Türkiye'nin Almanya'da resmi Türk okulları açma teşebbüsü ve bununla ilgili olarak yürütülen görüşmeler Alman kamuoyunda ağır bir biçimde tartışılıyor.
Türkiye'de Almanya'ya bağlı olarak eğitim veren üç Alman okulu var. Ankara'nın da gayesi Almanya'da okullar açmak ve bununla ilgili olarak yaklaşık altı aydır görüşmeler yapılıyor. Husus Alman kamuoyunun da en tartışmalı gündem hususlarından biri durumunda.
Almanya'nın öteki bir ülke ile eğitim ve okul hakkında mutabakat imzalamak için görüşmelerde bulunması aslında harika bir durum değil. Dünya çapında, Almanya dışında 140 Alman okulu halihazırda faaliyet gösteriyor.
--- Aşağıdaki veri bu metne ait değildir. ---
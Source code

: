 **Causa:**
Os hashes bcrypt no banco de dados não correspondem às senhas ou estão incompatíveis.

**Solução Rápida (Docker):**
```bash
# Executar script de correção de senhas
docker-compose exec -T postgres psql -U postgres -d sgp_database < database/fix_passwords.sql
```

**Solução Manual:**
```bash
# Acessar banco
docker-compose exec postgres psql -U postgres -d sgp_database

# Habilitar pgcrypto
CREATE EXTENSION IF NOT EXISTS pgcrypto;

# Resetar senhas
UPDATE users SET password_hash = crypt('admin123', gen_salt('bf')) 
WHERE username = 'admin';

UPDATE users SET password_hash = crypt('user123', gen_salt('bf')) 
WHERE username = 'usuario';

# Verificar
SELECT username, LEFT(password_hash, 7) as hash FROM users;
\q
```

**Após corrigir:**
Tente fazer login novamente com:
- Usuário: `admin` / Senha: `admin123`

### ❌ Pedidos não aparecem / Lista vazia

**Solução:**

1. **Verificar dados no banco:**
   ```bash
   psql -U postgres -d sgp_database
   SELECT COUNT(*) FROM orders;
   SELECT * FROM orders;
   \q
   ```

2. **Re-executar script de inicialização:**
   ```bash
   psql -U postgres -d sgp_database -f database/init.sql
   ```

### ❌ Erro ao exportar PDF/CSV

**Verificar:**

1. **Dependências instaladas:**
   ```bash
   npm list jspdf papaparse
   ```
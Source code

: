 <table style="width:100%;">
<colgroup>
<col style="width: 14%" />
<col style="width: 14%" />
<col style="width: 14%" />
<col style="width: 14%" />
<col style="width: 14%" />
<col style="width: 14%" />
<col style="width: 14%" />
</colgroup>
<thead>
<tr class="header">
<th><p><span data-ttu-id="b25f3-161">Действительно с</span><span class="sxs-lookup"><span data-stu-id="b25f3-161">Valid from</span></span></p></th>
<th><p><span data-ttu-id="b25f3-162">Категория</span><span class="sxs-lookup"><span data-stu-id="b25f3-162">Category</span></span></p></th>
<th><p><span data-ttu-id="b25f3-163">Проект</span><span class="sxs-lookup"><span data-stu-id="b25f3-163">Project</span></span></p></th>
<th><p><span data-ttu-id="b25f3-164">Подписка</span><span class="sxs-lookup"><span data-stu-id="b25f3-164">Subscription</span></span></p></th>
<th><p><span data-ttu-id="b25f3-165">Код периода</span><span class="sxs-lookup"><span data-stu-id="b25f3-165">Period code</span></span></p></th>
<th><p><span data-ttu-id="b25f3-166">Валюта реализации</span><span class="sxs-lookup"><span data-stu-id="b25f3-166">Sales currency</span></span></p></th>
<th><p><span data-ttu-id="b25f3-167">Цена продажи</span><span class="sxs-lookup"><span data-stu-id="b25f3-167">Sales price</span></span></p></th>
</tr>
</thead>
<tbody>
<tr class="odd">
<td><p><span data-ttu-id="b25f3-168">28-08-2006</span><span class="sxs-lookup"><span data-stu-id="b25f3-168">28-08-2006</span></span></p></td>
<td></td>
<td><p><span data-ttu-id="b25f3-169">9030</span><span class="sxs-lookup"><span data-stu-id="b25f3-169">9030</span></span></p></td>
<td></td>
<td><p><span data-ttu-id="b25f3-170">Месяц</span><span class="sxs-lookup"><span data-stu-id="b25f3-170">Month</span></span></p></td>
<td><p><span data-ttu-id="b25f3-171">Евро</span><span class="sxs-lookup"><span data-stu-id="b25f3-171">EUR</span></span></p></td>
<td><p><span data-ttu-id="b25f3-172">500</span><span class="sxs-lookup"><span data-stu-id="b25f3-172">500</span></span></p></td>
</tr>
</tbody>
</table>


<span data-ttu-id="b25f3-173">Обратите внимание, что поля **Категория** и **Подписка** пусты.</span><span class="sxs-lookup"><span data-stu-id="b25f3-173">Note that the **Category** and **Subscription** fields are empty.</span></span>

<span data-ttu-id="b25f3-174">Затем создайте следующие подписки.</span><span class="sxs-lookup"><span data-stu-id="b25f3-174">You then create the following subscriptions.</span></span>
Öğrenciler bu okullarda Alman, milletlerarası ve bulundukları ülkenin diplomalarını elde etme talihine sahip.
Buna karşı öteki devletler de Almanya'da okullar açıp, birebir formda eğitim faaliyetinde bulunabiliyor. Bu bağlamda Almanya'nın yirmiden fazla ülke ile karşılıklı olarak imzaladığı muahede mevcut. Kelam konusu okullar bilhassa ailesi sık sık yer değiştirmek zorunda olan diplomat çocuklarının nizamlı bir eğitim alabilmesi açısından kıymetli.
İZMİR’DEKİ SIKINTI
Deutsche Welle Sabine Kinkartz’ın haberine nazaran; Ankara, İstanbul ve İzmir kentlerinde birer tane olmak üzere, Türkiye'de de üç tane Alman okulu var. Lakin İzmir'deki okul, 2018 yılında Türk makamlarınca hukuksal bir desteği olmadığı gerekçesiyle süreksiz bir mühlet kapatıldı. Almanya hükümeti yaşanan tüzel sorunun ortadan kaldırılması için geçen yılın yaz aylarından bu yana Ankara ile temas halinde. Almanya Dışişleri Bakanlığı sözcülerinden Rainer Breul, “Mütekabiliyet temeline nazaran bir çerçeve anlaşması” imzalamak için müzakerelerin devam ettiğini duyurdu. Breul açıklamasında, “Konuya olan büyük ilgimizin ardında, Türkiye'deki Alman okullarının faaliyetleri için hukuksal temelin sağlanması yatıyor” tabirlerini de kullandı.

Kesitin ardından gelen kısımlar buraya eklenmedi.